SetPredictionLossFunction sets the loss function based on which a precise classification (predictive point estimate) is computed from the predicted distributions over class labels (see Prediction). There are four options:
- ZeroOne - the 0/1 loss function is equivalent to choosing the mode of the predicted distribution as a point estimate. Use this loss function to minimize mean classification error. ZeroOne is the default loss function.
- Squared - the squared or quadratic loss function is equivalent to choosing the mean of the predicted distribution as a point estimate. Use this loss function to minimize mean squared error on class labels which have an inherent ordering. Note, however, that such an ordering violates the assumptions underlying the Bayes Point Machine classifiers (more here). Moreover, the Squared option is available only if labels are supplied via a native data format mapping. Otherwise you need to specify a custom squared loss function.
- Absolute - the absolute loss function is equivalent to choosing the median of the predicted distribution as a point estimate. Use this loss function to minimize mean absolute error on class labels which have an inherent ordering. Note, however, that such an ordering violates the assumptions underlying the Bayes Point Machine classifiers (more here). Moreover, the Absolute option is available only if labels are supplied via a native data format mapping. Otherwise you need to specify a custom absolute loss function.
- Custom - a custom loss function can be specified if none of the above loss functions satisfy your specific needs (in medical diagnosis, for instance, classification loss is often judged to be asymmetric). Using a custom loss function may slow down point prediction (i.e. the Predict method).

The following prediction setting only applies to the multi-class Bayes Point Machine classifier:

IterationCount sets the number of prediction algorithm iterations to be run. In multi-class classification, the message-passing algorithm (Expectation Propagation) needs to iterate a small number of times over the prediction data. Typically, this number varies between 2 and 10. As in the case of the training algorithm, the higher the number of prediction iterations, the more accurate the predictions; however, prediction will be slower.

Events

The Bayes Point Machine classifiers can provide (limited) diagnostic information about the progress of the training algorithm via the IterationChanged event.

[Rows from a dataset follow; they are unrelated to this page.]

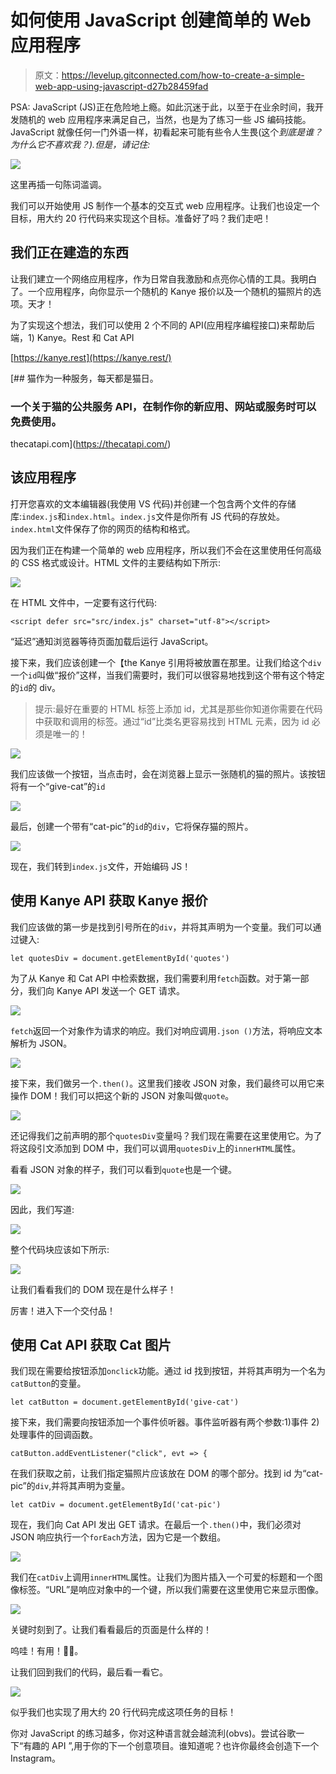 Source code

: # 如何使用 JavaScript 创建简单的 Web 应用程序

> 原文：<https://levelup.gitconnected.com/how-to-create-a-simple-web-app-using-javascript-d27b28459fad>

PSA: JavaScript (JS)正在危险地上瘾。如此沉迷于此，以至于在业余时间，我开发随机的 web 应用程序来满足自己，当然，也是为了练习一些 JS 编码技能。JavaScript 就像任何一门外语一样，初看起来可能有些令人生畏(这个*到底是谁？为什么它不喜欢我？).但是，请记住:*

![](img/72697a6791f1b79f0308cec18fd30bcf.png)

这里再插一句陈词滥调。

我们可以开始使用 JS 制作一个基本的交互式 web 应用程序。让我们也设定一个目标，用大约 20 行代码来实现这个目标。准备好了吗？我们走吧！

## 我们正在建造的东西

让我们建立一个网络应用程序，作为日常自我激励和点亮你心情的工具。我明白了。一个应用程序，向你显示一个随机的 Kanye 报价以及一个随机的猫照片的选项。天才！

为了实现这个想法，我们可以使用 2 个不同的 API(应用程序编程接口)来帮助后端，1) Kanye。Rest 和 Cat API

[https://kanye.rest](https://kanye.rest/)

[](https://thecatapi.com/) [## 猫作为一种服务，每天都是猫日。

### 一个关于猫的公共服务 API，在制作你的新应用、网站或服务时可以免费使用。

thecatapi.com](https://thecatapi.com/) 

## 该应用程序

打开您喜欢的文本编辑器(我使用 VS 代码)并创建一个包含两个文件的存储库:`index.js`和`index.html`。`index.js`文件是你所有 JS 代码的存放处。`index.html`文件保存了你的网页的结构和格式。

因为我们正在构建一个简单的 web 应用程序，所以我们不会在这里使用任何高级的 CSS 格式或设计。HTML 文件的主要结构如下所示:

![](img/ad05a9e6ab33e9fcf13e7208a9a08825.png)

在 HTML 文件中，一定要有这行代码:

```
<script defer src="src/index.js" charset="utf-8"></script>
```

“延迟”通知浏览器等待页面加载后运行 JavaScript。

接下来，我们应该创建一个【the Kanye 引用将被放置在那里。让我们给这个`div`一个`id`叫做“报价”这样，当我们需要时，我们可以很容易地找到这个带有这个特定的`id`的 div。

> 提示:最好在重要的 HTML 标签上添加 id，尤其是那些你知道你需要在代码中获取和调用的标签。通过“id”比类名更容易找到 HTML 元素，因为 id 必须是唯一的！

![](img/a1222aacff2056c4aebcf977c3b02116.png)

我们应该做一个按钮，当点击时，会在浏览器上显示一张随机的猫的照片。该按钮将有一个“give-cat”的`id`

![](img/928638c79cab3ad6acc0cc5cd025905c.png)

最后，创建一个带有“cat-pic”的`id`的`div`，它将保存猫的照片。

![](img/53a6b4c1e4115272ffaf4f1e5e5e213e.png)

现在，我们转到`index.js`文件，开始编码 JS！

## 使用 Kanye API 获取 Kanye 报价

我们应该做的第一步是找到引号所在的`div`，并将其声明为一个变量。我们可以通过键入:

```
let quotesDiv = document.getElementById('quotes')
```

为了从 Kanye 和 Cat API 中检索数据，我们需要利用`fetch`函数。对于第一部分，我们向 Kanye API 发送一个 GET 请求。

![](img/381c8b561918af34e5896678719b9a5f.png)

`fetch`返回一个对象作为请求的响应。我们对响应调用`.json ()`方法，将响应文本解析为 JSON。

![](img/8bcc848541312c85aff6851ab7ec0c79.png)

接下来，我们做另一个`.then()`。这里我们接收 JSON 对象，我们最终可以用它来操作 DOM！我们可以把这个新的 JSON 对象叫做`quote`。

![](img/b297e08f1780b7d5cd8cc9b38134eeaf.png)

还记得我们之前声明的那个`quotesDiv`变量吗？我们现在需要在这里使用它。为了将这段引文添加到 DOM 中，我们可以调用`quotesDiv`上的`innerHTML`属性。

看看 JSON 对象的样子，我们可以看到`quote`也是一个键。

![](img/c47c0de5ecd36d4b671b691a539e69e5.png)

因此，我们写道:

![](img/f5d09d61403cb7dbc575db3a4ff266b4.png)

整个代码块应该如下所示:

![](img/29b248e71ac86f2a4f47dde19c21d8e3.png)

让我们看看我们的 DOM 现在是什么样子！

厉害！进入下一个交付品！

## 使用 Cat API 获取 Cat 图片

我们现在需要给按钮添加`onclick`功能。通过 id 找到按钮，并将其声明为一个名为`catButton`的变量。

```
let catButton = document.getElementById('give-cat')
```

接下来，我们需要向按钮添加一个事件侦听器。事件监听器有两个参数:1)事件 2)处理事件的回调函数。

```
catButton.addEventListener("click", evt => {
```

在我们获取之前，让我们指定猫照片应该放在 DOM 的哪个部分。找到 id 为“cat-pic”的`div`,并将其声明为变量。

```
let catDiv = document.getElementById('cat-pic')
```

现在，我们向 Cat API 发出 GET 请求。在最后一个`.then()`中，我们必须对 JSON 响应执行一个`forEach`方法，因为它是一个数组。

![](img/8b0536230b4eee64357a9cd273fae7ae.png)

我们在`catDiv`上调用`innerHTML`属性。让我们为图片插入一个可爱的标题和一个图像标签。“URL”是响应对象中的一个键，所以我们需要在这里使用它来显示图像。

![](img/afe2ef5e7987f0207fb967032c53b5a5.png)

关键时刻到了。让我们看看最后的页面是什么样的！

呜哇！有用！🙌🎊。

让我们回到我们的代码，最后看一看它。

![](img/225481cb6c12fe13f9b3c185f717935b.png)

似乎我们也实现了用大约 20 行代码完成这项任务的目标！

你对 JavaScript 的练习越多，你对这种语言就会越流利(obvs)。尝试谷歌一下“有趣的 API ”,用于你的下一个创意项目。谁知道呢？也许你最终会创造下一个 Instagram。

Listening to this event gives you access to the posterior distributions over weights after the training algorithm has completed an iteration over the training set. Especially if there are many features (and thus weights) or classes, attaching a handler to this event comes at a cost as the weights need to be copied. However, in rare cases the Bayes Point Machine classifiers may exhibit relatively poor performance. In such a case, it is often informative to look at the change in posterior weight distributions over time and see whether there is a problem with convergence of the training algorithm.

Handlers attached to the IterationChanged event will not be serialized when saving the Bayes Point Machine classifiers.